Rolling with additional batch
- Launches additional batch of instances.
- Deploys the new version in batches.
- Maintains full capacity during the deployment process.
- If the update fails, you need to perform an additional rolling update to roll back the changes.
Immutable
- Deploys new version to fresh group of instances in their own new autoscaling groups.
- When the new instances pass their health checks, they are moved to your existing auto-scaling group and finally old instances are terminated.
- Maintains full capacity during deployment process.
- Impact of failed update is far less, and rollback process only requires terminating the new autoscaling group.
- Preferred option for mission-critical production systems.
Configuring Beanstalks
- EBS can be configured by using EBS configuration file.

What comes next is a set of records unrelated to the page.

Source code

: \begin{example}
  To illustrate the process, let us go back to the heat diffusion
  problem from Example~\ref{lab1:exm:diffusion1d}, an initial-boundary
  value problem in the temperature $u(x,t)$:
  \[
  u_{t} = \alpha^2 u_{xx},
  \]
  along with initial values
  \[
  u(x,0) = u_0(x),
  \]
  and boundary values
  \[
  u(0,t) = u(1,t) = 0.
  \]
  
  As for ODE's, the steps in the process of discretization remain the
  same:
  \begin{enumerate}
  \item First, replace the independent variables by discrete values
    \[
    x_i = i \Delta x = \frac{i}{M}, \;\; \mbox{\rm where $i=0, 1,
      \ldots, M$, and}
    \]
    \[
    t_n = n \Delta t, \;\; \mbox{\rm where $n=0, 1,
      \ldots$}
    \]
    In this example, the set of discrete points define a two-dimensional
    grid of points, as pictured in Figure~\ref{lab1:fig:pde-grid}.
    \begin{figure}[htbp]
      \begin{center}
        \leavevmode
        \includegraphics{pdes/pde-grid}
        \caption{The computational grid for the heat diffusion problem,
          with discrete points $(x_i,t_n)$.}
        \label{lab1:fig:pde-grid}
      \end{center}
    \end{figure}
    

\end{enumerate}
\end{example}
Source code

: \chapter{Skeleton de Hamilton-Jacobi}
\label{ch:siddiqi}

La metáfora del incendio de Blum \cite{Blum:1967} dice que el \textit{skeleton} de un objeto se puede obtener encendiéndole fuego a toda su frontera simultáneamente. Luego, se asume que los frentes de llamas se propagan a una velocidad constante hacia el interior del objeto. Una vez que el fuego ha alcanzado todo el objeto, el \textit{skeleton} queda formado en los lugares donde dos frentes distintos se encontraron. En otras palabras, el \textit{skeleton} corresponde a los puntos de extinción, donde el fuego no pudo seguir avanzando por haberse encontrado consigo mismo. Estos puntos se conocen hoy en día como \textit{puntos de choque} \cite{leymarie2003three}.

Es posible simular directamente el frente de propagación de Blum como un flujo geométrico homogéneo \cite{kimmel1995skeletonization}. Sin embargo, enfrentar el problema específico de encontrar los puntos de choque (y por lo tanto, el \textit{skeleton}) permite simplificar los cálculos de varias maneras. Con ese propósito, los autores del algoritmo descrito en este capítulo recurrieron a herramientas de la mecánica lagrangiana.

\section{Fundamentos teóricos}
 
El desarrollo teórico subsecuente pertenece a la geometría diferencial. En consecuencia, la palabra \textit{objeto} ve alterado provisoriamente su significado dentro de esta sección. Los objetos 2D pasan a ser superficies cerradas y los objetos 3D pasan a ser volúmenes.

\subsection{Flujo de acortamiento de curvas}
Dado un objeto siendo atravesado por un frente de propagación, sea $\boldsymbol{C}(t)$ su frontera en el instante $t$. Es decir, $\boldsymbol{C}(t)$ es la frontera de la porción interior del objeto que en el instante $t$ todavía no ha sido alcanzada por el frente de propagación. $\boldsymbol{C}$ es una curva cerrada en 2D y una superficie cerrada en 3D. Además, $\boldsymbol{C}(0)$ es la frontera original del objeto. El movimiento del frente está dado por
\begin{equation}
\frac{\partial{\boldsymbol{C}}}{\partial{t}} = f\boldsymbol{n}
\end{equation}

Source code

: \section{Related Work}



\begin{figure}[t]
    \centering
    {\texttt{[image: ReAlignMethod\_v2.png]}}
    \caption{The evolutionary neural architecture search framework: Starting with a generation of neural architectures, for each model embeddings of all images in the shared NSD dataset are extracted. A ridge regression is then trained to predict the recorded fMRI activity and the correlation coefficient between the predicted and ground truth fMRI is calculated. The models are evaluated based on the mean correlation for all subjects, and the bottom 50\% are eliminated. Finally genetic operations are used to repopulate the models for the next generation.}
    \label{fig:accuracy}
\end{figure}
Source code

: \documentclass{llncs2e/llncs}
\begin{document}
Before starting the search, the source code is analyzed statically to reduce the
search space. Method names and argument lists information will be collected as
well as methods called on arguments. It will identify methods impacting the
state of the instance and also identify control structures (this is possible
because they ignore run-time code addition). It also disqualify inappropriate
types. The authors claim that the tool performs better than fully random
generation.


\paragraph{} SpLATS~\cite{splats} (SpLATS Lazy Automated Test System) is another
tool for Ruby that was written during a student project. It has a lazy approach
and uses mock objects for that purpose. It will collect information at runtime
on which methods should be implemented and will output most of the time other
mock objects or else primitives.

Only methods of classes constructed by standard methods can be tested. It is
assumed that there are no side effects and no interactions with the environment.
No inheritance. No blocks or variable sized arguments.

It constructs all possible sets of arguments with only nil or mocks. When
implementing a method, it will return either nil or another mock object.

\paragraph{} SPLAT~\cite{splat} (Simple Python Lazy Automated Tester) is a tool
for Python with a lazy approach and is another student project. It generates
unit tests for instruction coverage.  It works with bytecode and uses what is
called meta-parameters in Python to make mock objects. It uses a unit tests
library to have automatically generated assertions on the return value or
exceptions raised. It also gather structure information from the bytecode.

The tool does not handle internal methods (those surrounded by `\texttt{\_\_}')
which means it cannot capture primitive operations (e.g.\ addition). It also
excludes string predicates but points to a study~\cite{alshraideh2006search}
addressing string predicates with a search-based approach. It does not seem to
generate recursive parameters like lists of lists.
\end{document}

- eg. you can define packages to install, create linux users and group, run shell commands, specify services to enable or configure your load balancer etc.
- These are yaml files or json files
- can have name of your choice but extension should be .config and should be saved inside folder called .ebextensions
Location of configuration file
- The .ebextensions folder must be included in the top-level directory of your application source code bundle.
- configuration files can be placed under source control along with the rest of your application code.
// myHealthCheckUrl.config
{
"option_settings":
[
{
"namespace":"aws:elasticbeanstalk:application",
"option_name":"My Application health check url",
"value":"/healthcheck"
}
]
}
This .config file configures an application health check url to be used by ELB.
RDS and Beanstalks
EBS (Beanstalks) supports 2 ways of integrating an RDS DB with your Beanstalk environment.
- Launch within the EBS env
- Launch RDS instance from within EBS console ie. RDS instance created within your EBS environment - good option for Dev and Test env.
- However it is not good for production environment because lifecycle of DB is tied to lifecycle of your application environment. If you terminate the envirinment, DB instance is also terminated.
- Launch outside the EBS env
- For Production environments, preferred option is to decouple RDS instance from your EBS envirinment ie. launch outside EBS, directly from RDS section of aws console.
- This option gives you more flexibility, allows you to connect multiple environments to the same DB, provides choice of wider types of DB types, and allows your to tear down your application environment without affecting the DB instance.
Access to RDS from Beanstalks
To allow EC2 instances in EBS env to connect to outside DB, there are 2 additional configuration steps
- An additional security group must be added to your environment’s autoscaling group.
- You need to provide connectino string configuration info to your application servers (endpoint, password using EBS env properties)
Deploying Docker with Beanstalks
- EBS supports deployment of docker containers.
- Docker containers are self-contained and include all the configuration information and software your web application requires to run - libraries, system tools, code and runtime.
- EBS handles the capacity provisioning, load balancing, scaling and application health monitoring.